Step-by-step solution

Checking Sample Size

To determine if the sample sizes are large enough, the samples need to meet the criterion of \(np > 5 \) and \(n(1−p) > 5\). For college graduates, \(np= 200(0.43) = 86\), and \(n(1 - p) = 200(1 - 0.43) = 114\). For people without a high school diploma, \(np = 200(0.25) = 50\), and \(n(1 - p) = 200(1 - 0.25) =150\). The results for both groups meet the condition, so the sample sizes are large enough.
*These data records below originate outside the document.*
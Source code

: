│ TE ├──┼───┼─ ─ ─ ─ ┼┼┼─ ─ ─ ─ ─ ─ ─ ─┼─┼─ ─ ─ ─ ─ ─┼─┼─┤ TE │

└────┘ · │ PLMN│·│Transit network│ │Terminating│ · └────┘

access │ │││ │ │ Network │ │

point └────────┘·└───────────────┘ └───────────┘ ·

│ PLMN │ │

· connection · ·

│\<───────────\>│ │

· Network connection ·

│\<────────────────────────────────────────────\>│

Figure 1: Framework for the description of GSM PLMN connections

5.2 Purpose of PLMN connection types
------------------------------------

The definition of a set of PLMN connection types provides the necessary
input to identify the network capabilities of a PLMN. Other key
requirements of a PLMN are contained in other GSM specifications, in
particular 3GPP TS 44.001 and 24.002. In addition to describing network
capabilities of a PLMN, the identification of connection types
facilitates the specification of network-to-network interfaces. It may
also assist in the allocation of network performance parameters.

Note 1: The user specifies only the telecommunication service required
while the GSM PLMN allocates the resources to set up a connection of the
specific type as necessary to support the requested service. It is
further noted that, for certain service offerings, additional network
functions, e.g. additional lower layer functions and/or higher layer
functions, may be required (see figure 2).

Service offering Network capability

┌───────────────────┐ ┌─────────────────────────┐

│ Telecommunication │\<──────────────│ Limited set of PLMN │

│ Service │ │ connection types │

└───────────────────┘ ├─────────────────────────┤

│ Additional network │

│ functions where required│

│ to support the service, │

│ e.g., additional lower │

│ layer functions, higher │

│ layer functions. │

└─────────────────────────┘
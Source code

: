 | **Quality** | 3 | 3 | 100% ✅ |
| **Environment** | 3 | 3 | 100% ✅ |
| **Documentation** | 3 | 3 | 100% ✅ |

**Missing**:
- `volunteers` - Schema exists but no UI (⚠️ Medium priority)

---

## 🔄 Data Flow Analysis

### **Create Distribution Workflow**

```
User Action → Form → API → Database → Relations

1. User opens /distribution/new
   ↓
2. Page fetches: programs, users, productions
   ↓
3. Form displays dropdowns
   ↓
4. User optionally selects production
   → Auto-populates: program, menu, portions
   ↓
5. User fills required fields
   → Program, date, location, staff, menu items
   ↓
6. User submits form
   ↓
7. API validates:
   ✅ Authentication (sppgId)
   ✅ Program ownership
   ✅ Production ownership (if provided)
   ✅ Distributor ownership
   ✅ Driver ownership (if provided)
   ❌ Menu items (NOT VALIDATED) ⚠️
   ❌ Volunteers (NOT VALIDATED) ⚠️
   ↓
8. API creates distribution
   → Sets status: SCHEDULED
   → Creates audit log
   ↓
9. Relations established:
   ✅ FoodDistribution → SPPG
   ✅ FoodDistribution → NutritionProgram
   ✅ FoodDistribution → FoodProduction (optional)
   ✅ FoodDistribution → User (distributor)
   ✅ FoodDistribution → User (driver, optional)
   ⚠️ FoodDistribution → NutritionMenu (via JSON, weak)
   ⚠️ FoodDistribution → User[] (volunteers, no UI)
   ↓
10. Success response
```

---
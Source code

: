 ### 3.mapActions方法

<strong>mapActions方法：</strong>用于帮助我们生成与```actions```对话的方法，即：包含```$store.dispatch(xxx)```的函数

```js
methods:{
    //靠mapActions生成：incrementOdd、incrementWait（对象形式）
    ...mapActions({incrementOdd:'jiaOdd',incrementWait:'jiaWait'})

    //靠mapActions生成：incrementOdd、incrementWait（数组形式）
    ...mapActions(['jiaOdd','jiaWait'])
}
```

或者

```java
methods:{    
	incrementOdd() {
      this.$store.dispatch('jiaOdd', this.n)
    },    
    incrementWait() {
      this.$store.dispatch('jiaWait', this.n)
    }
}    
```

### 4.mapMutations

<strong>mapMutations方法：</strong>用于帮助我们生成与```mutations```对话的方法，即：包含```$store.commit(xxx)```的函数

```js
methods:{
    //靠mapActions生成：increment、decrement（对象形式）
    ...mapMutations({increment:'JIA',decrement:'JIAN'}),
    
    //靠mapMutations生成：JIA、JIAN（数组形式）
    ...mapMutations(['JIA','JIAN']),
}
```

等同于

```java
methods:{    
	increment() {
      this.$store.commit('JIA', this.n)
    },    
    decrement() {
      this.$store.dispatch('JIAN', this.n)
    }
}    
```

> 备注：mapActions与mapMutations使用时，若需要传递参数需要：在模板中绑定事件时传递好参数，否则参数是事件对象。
Calculating the Confidence Interval

The formula to estimate the difference is given as: \(\hat{P1} - \hat{P2} ± Z*\sqrt{\( \hat{P1}(1 - \hat{P1})/n1 + \hat{P2}(1-\hat{P2})/n2\)}\). Here, \(\hat{P1}\) and \(\hat{P2}\) are the sample proportions, and \( n1 \) and \( n2 \) are the sample sizes. The values for \( Z \) is \(1.645\) for a 90% confidence interval. The values are plugged into the formula, giving the result: \(0.43 - 0.25 ± 1.645*\sqrt{\(0.43*(1 - 0.43)/200 + 0.25*(1-0.25)/200}\) = \(0.18 ± 0.061\), which brings us to the interval of \(0.119\) to \(0.241\).

Checking For Zero

The calculated confidence interval here does not include zero. This indicates that the difference in the population proportions is statistically significant- implying that there is a significant difference between college graduates and those without a high school degree when it comes to reporting sunburn.

Interpretation of the Results

The confidence interval indicates that with 90% confidence, the difference in proportion of people who reported sunburn between college graduates and those without high school degrees ranges from 11.9% to 24.1%. In other words, a college graduate is 11.9% to 24.1% more likely to report sunburn than a person without a high school degree.